Dr. Ran Drori, assistant professor of chemistry and biochemistry, was awarded a research grant of $274,000 from the National Institute of Food and Agriculture of the U.S. Department of Agriculture to develop new imaging methods that will limit the damages of ice growth in food. This research grant is part of the competitive program named Agriculture and Food Research Initiative.

When food is being frozen, ice crystals grow inside it and structural damages occur, which ultimately lead to decreased quality and taste of the food product. During storage of frozen food, ice crystals in the food product recrystallize, a process in which larger crystals grow on the expense of smaller crystals. These are the challenges of the effort to keep the high quality and taste of frozen food products. Controlling the formation and growth of ice frozen food may unlock new pathways to maintaining frozen food quality.

Dr. Drori’s plan is to use two approaches: 1) using fluorescence microscopy and ice-binding proteins to identify how various natural molecules limit ice recrystallization in aqueous solutions, and 2) developing a new method of imaging ice growth inside frozen food using an Infra-Red thermal camera.

YU News caught up with Dr. Drori to learn more about how these two approaches will achieve his goals.


The grant is to help you develop two methods for imaging crystallization in food products. The first uses fluorescence microscopy and ice-binding proteins.

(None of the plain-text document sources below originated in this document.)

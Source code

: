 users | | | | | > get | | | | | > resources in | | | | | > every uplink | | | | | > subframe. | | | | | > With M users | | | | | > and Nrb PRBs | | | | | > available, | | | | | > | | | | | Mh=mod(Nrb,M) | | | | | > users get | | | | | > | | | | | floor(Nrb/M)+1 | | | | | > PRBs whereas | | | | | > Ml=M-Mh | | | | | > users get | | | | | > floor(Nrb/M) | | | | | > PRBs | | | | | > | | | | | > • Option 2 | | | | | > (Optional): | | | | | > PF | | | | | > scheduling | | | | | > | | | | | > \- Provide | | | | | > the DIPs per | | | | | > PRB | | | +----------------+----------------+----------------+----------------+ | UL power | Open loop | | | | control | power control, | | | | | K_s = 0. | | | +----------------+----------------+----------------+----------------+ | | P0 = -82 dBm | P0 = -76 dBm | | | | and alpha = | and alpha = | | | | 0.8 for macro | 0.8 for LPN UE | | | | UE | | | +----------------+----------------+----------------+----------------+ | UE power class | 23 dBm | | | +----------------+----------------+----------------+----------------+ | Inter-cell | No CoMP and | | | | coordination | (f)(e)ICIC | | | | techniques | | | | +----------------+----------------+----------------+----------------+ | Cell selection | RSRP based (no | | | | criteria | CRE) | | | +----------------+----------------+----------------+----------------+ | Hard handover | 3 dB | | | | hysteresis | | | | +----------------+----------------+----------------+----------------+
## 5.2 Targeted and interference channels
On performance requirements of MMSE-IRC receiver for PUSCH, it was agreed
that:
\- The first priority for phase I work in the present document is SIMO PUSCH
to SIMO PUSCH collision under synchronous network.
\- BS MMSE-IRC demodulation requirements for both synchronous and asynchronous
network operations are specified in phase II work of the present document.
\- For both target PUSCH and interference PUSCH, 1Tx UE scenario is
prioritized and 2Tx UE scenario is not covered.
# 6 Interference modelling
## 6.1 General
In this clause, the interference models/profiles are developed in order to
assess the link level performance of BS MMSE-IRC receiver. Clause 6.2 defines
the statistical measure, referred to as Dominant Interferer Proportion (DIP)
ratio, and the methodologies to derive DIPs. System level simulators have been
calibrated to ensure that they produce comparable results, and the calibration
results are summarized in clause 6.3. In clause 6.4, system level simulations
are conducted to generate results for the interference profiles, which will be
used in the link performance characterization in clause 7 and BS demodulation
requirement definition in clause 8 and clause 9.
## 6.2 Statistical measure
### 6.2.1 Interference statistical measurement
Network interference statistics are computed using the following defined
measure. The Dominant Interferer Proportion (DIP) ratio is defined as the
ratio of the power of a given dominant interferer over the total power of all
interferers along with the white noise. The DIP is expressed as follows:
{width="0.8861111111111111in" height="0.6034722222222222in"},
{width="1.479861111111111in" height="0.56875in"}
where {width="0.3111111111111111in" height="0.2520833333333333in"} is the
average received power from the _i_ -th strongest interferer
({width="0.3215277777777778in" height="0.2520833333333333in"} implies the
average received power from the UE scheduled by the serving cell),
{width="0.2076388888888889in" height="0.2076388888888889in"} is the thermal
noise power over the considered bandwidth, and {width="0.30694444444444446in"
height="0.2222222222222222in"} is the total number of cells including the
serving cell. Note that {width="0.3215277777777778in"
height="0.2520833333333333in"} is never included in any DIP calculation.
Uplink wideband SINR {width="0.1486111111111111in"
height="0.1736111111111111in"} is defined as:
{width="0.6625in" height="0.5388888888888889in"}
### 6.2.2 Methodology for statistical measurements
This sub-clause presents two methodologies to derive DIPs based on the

What kind of information would this method give you?

Using fluorescence microscopy, we can image special proteins that inhibit ice growth, called ice-binding proteins. We have labeled these proteins with fluorescence dyes so that each protein molecule carries around a dye molecule. In this way, we can measure how fast these proteins bind to ice and their density on the ice surface. These experiments will allow us to explain what factors affect ice recrystallization and how we should limit this damaging process.

 

The second uses an infra-red thermal camera. I thought ice crystals were cold.

Ice is indeed cold, but when ice grows, it releases heat into the surrounding liquid, and studies have shown that thermal cameras are able to capture this small and local increase in temperature. The main challenge to image ice growing inside frozen foods is that the food sample is not transparent. The novelty of our plan is to use a special thermal camera that provides a temperature-based image. By controlling the temperature of the food sample while imaging it with the thermal camera, we will measure the exact temperature that each type of food product (e.g., bread, dough, meat, fish, vegetables and so on) freezes.

In addition, we aim to measure the rate of ice recrystallization in the food product while it is stored at freezing temperatures. The ultimate goal is to use the knowledge obtained in the fluorescence microscopy experiments and to slow down the rate of ice recrystallization in food produces using ice-binding proteins.

 

If these two methods work, how much value would it bring to the frozen food industry?

The success of this project will provide new information to the food industry and to the public. For example, we might discover that it is best to store food products at -10 degrees Celsius instead of at -20 degrees Celsius, which is the temperature of our freezer at home. Imagine the impact on energy costs if freezers will be manufactured to work at 10 degrees Celsius higher.

The initial freezing process of food products might also be improved to achieve higher quality of frozen food and to limit the damage of ice growth in the food while it is frozen and during storage.